It’s true: some of the world’s biggest companies have invested a huge amount of effort in reducing their tax bill. PwC and the rest of the Big Four accountancy firms have advised them how to do so. And it’s all been completely above board.

What the accountants say is that their role is to advise clients, and that it is for clients to decide whether to take that advice. In truth, for a while now such discussions have come with a health warning about what is appropriate for a business’s reputation.

Pressure from Margaret Hodge and others has meant that the letter of the law has been replaced by the spirit of the law. It cannot be right that Facebook, Google and their peers contribute so little relative to their size. But how much is enough tax? Tax laws don’t provide the answer. They aren’t fit for purpose for fast-moving, digital businesses which don’t have to invest in bricks and mortar in any particular jurisdiction. Who sets the moral code?

The message on tax is muddled. Paying too little is frowned on, but paying less is fine, as long as you are a global company relocating your headquarters to Britain to take advantage of George Osborne’s flagship policy of reducing headline corporation tax.

Meanwhile, PwC and others flourish as hands are wrung over what should be done. The firm is a prime mover in offering tax advice, consulting, and auditing the books. After the latest shake-up of the audit market, it might hold as much as 50 per cent of all FTSE 100 work. And its people get everywhere. Ian Powell, PwC’s UK boss, estimates there are 40,000 of his alumni working outside the firm.

Its advisers will be kept busy by such new measures as the Chancellor’s “diverted profits tax” – a Google tax in all but name and eye-catching but hard to enforce. Unless new tax rules happen in tandem with other countries, would-be investors go elsewhere. Yet a co-ordinated international effort has been snail-like. G20 leaders committed last year to a new standard that requires multinationals to give national governments detailed information about their tax affairs, but not until 2017.

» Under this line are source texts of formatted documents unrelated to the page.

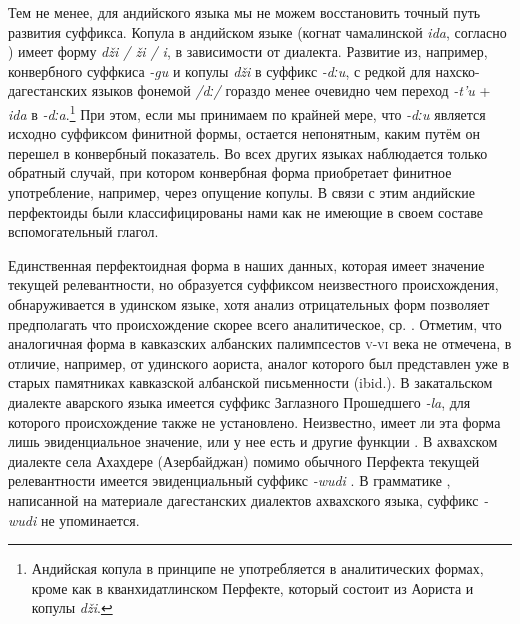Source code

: \par Тем не менее, для андийского языка мы не можем восстановить точный путь развития суффикса. Копула в андийском языке (когнат чамалинской \textit{ida}, согласно \citep[57]{gudava1959}) имеет форму \textit{dži / ži / i}, в зависимости от диалекта. Развитие из, например, конвербного суффкиса \textit{-gu} и копулы \textit{dži} в суффикс \textit{-dːu}, с редкой для нахско-дагестанских языков фонемой \textit{/dː/} гораздо менее очевидно чем переход \textit{-t’u} + \textit{ida} в \textit{-dːa}.\footnote{Андийская копула в принципе не употребляется в аналитических формах, кроме как в кванхидатлинском Перфекте, который состоит из Аориста и копулы \textit{dži}.} При этом, если мы принимаем по крайней мере, что \textit{-dːu} является исходно суффиксом финитной формы, остается непонятным, каким путём он перешел в конвербный показатель. Во всех других языках наблюдается только обратный случай, при котором конвербная форма приобретает финитное употребление, например, через опущение копулы. В связи с этим андийские перфектоиды были классифицированы нами как не имеющие в своем составе вспомогательный глагол.
\par Единственная перфектоидная форма в наших данных, которая имеет значение текущей релевантности, но образуется суффиксом неизвестного происхождения, обнаруживается в удинском языке, хотя анализ отрицательных форм позволяет предполагать что происхождение скорее всего аналитическое, ср. \citep[158--160]{maisak2018}. Отметим, что аналогичная форма в кавказских албанских палимпсестов \textsc{v-vi} века не отмечена, в отличие, например, от удинского аориста, аналог которого был представлен уже в старых памятниках кавказской албанской письменности (ibid.). В закатальском диалекте аварского языка имеется суффикс Заглазного Прошедшего \textit{-la}, для которого происхождение также не установлено. Неизвестно, имеет ли эта форма лишь эвиденциальное значение, или у нее есть и другие функции \citep[143--144]{saidova2007}. В ахвахском диалекте села Ахахдере (Азербайджан) помимо обычного Перфекта текущей релевантности имеется эвиденциальный суффикс \textit{-wudi} \citep{creissels2018}. В грамматике \citep{magomedbekova1967}, написанной на материале дагестанских диалектов ахвахского языка, суффикс \textit{-wudi} не упоминается.
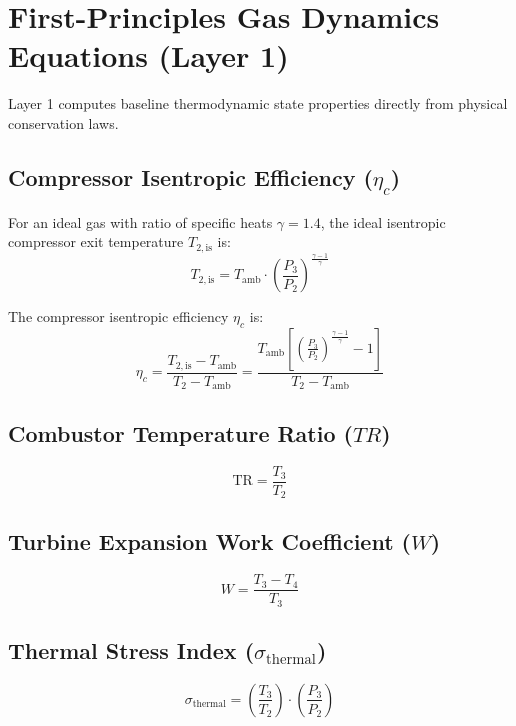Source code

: \documentclass[11pt,a4paper]{article}
\begin{document}
\section{First-Principles Gas Dynamics Equations (Layer 1)}
Layer 1 computes baseline thermodynamic state properties directly from physical conservation laws.

\subsection{Compressor Isentropic Efficiency ($\eta_c$)}
For an ideal gas with ratio of specific heats $\gamma = 1.4$, the ideal isentropic compressor exit temperature $T_{2,\text{is}}$ is:
\begin{equation}
T_{2,\text{is}} = T_{\text{amb}} \cdot \left( \frac{P_3}{P_2} \right)^{\frac{\gamma - 1}{\gamma}}
\end{equation}

The compressor isentropic efficiency $\eta_c$ is:
\begin{equation}
\eta_c = \frac{T_{2,\text{is}} - T_{\text{amb}}}{T_2 - T_{\text{amb}}} = \frac{T_{\text{amb}} \left[ \left(\frac{P_3}{P_2}\right)^{\frac{\gamma-1}{\gamma}} - 1 \right]}{T_2 - T_{\text{amb}}}
\end{equation}

\subsection{Combustor Temperature Ratio ($TR$)}
\begin{equation}
\text{TR} = \frac{T_3}{T_2}
\end{equation}

\subsection{Turbine Expansion Work Coefficient ($W$)}
\begin{equation}
W = \frac{T_3 - T_4}{T_3}
\end{equation}

\subsection{Thermal Stress Index ($\sigma_{\text{thermal}}$)}
\begin{equation}
\sigma_{\text{thermal}} = \left( \frac{T_3}{T_2} \right) \cdot \left( \frac{P_3}{P_2} \right)
\end{equation}
\end{document}
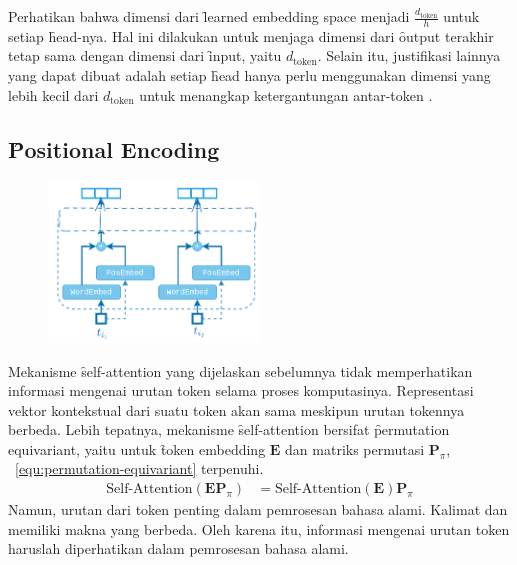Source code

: 	Perhatikan bahwa dimensi dari \f{learned embedding space} menjadi $\frac{d_{\text{token}}}{h}$ untuk setiap \f{head}-nya. Hal ini dilakukan untuk menjaga dimensi dari \f{output} terakhir tetap sama dengan dimensi dari \f{input}, yaitu $d_{\text{token}}$. Selain itu, justifikasi lainnya yang dapat dibuat adalah setiap \f{head} hanya perlu menggunakan dimensi yang lebih kecil dari $d_{\text{token}}$ untuk menangkap ketergantungan antar-token \citep{pi-tau2023transformer}.

	\subsection{\f{Positional Encoding}}
	\label{sec:positional-encoding}

	\begin{figure}
		\centering
		\includegraphics[width=0.5\textwidth]{assets/pics/positional_encoding.png}
		\label{fig:positional-encoding}
	\end{figure}


	Mekanisme \f{self-attention} yang dijelaskan sebelumnya tidak memperhatikan informasi mengenai urutan token selama proses komputasinya. Representasi vektor kontekstual dari suatu token akan sama meskipun urutan tokennya berbeda. Lebih tepatnya, mekanisme \f{self-attention} bersifat \f{permutation equivariant}, yaitu untuk \f{token embedding} $\mathbf{E}$ dan matriks permutasi $\mathbf{P}_{\pi}$, \equ~\ref{equ:permutation-equivariant} terpenuhi.
	\begin{align}
	\label{equ:permutation-equivariant}
	\text{Self-Attention}(\mathbf{EP}_{\pi}) &= \text{Self-Attention}(\mathbf{E})\mathbf{P}_{\pi}
	\end{align}
	Namun, urutan dari token penting dalam pemrosesan bahasa alami. Kalimat  dan  memiliki makna yang berbeda. Oleh karena itu, informasi mengenai urutan token haruslah diperhatikan dalam pemrosesan bahasa alami.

At that point, the battle moves from one between corporations and politicians over what is appropriate. It becomes a scrap between countries for their share of the tax take. Two things are certain: transparency is unlikely to create more income for state coffers overall. For every nation earning more, another will earn less. And offering advice on the best way to share the pie? In all probability, PwC and friends.